À l’heure où tous les candidats à l’élection présidentielle parlent de protection de l’industrie, de réindustrialisation, de valorisation des métiers de l’industrie, il n’est pas inutile de rappeler qu’il existe depuis 2006 un dispositif européen efficace mais mal connu d’aide à la reconversion des salariés licenciés de l’industrie.

 

Emmanuelle Butaud-Stubbs, membre du CESE & Déléguée Générale de l’Union des Industries Textiles & Jean-Pierre Haber, membre de la Commission consultative des mutations industrielles

 

Qu’est ce que le FEM ?

Le fonds d’ajustement à la mondialisation (FEM) a été mis en place en 2006. Doté d’un budget de 500 millions d’euros par an, ce fonds était destiné à accorder des aides aux salariés de secteurs et de régions industriels bousculés par la mondialisation afin de leur permettre de se former pour accéder à un nouvel emploi. Conçu à l’origine pour faire de la réparation sociale à la suite de modifications survenues dans le commerce mondial (la disparition des quotas textile-habillement en 2005 par exemple) à l’instar de ce que prévoyait déjà le Trade Adjustment Act aux Etats-Unis dés les années 60, le FEM a été étendu en 2009 aux travailleurs ayant perdu leur emploi du fait de la crise économique et financière mondiale.

 

Ce fonds de solidarité européen destiné à gérer des situations d’urgence a-t-il été efficace ?

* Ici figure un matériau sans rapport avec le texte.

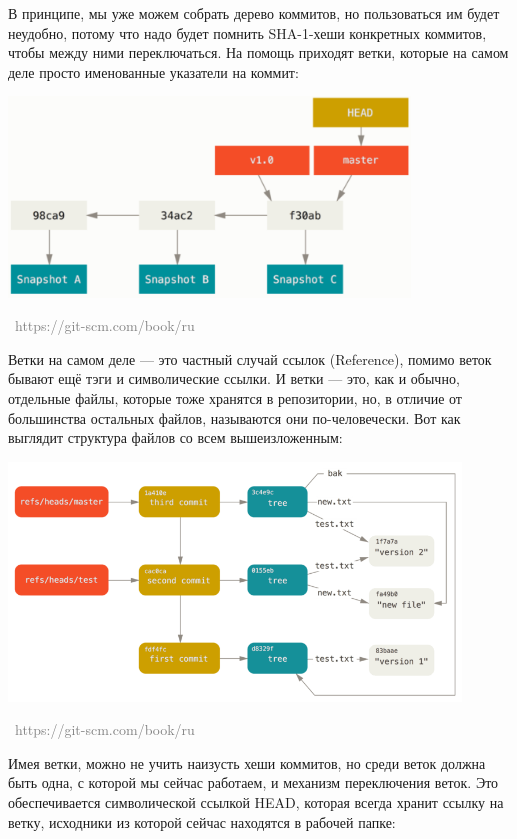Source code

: \documentclass[a5paper]{article}
\newcommand{\attribution}[1] {
\vspace{-5mm}\begin{flushright}\begin{scriptsize}\textcolor{gray}{\textcopyright\, #1}\end{scriptsize}\end{flushright}
}
\begin{document}
В принципе, мы уже можем собрать дерево коммитов, но пользоваться им будет неудобно, потому что надо будет помнить SHA-1-хеши конкретных коммитов, чтобы между ними переключаться. На помощь приходят ветки, которые на самом деле просто именованные указатели на коммит:

\begin{center}
	\includegraphics[width=0.8\textwidth]{branches.png}
	\attribution{https://git-scm.com/book/ru}
\end{center}

Ветки на самом деле --- это частный случай ссылок (Reference), помимо веток бывают ещё тэги и символические ссылки. И ветки --- это, как и обычно, отдельные файлы, которые тоже хранятся в репозитории, но, в отличие от большинства остальных файлов, называются они по-человечески. Вот как выглядит структура файлов со всем вышеизложенным:

\begin{center}
	\includegraphics[width=0.9\textwidth]{gitRefs.png}
	\attribution{https://git-scm.com/book/ru}
\end{center}

Имея ветки, можно не учить наизусть хеши коммитов, но среди веток должна быть одна, с которой мы сейчас работаем, и механизм переключения веток. Это обеспечивается символической ссылкой HEAD, которая всегда хранит ссылку на ветку, исходники из которой сейчас находятся в рабочей папке:
\end{document}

Selon une évaluation récente conduite par la Commission européenne, le FEM a été actionné 78 fois par 19 États membres (dont la France, l’Allemagne, l’Italie, l’Espagne, le Portugal ou l’Irlande) afin d’aider au reclassement 78 000 salariés de secteurs industriels tels que l’automobile (les équipementiers de PSA et Renault), l’électronique, les télécommunications, et le textile. Près de 358 millions d’euros ont ainsi été accordés à des travailleurs licenciés, parfois âgés, et de faible niveau de qualification afin de les aider à trouver un nouvel emploi, ou à créer leur entreprise. Le principal motif, c’est la crise (87% des interventions), la mondialisation n’ayant joué que marginalement. Le taux de réemploi moyen est estimé à 41,8% avec des écarts importants selon les régions puisque dans certaines, bâties sur des mono-industries, il a été de 5% et dans d’autres, bénéficiant d’un dynamisme plurisectoriel, il a pu atteindre 78%. On constate donc que les fonds ont été sous-consommés en raison de plusieurs défauts du dispositif : des procédures de saisine trop complexes par les États et les régions, des délais d’instruction beaucoup trop longs (18 mois en moyenne pour une aide d’urgence !), et une notoriété faible. Combien d’élus, de responsables politiques ou syndicaux français ont-ils fait la promotion de ce Fonds européen d’ajustement à la mondialisation ?

 

Quelles sont les pistes d’amélioration pour le rendre plus efficace ?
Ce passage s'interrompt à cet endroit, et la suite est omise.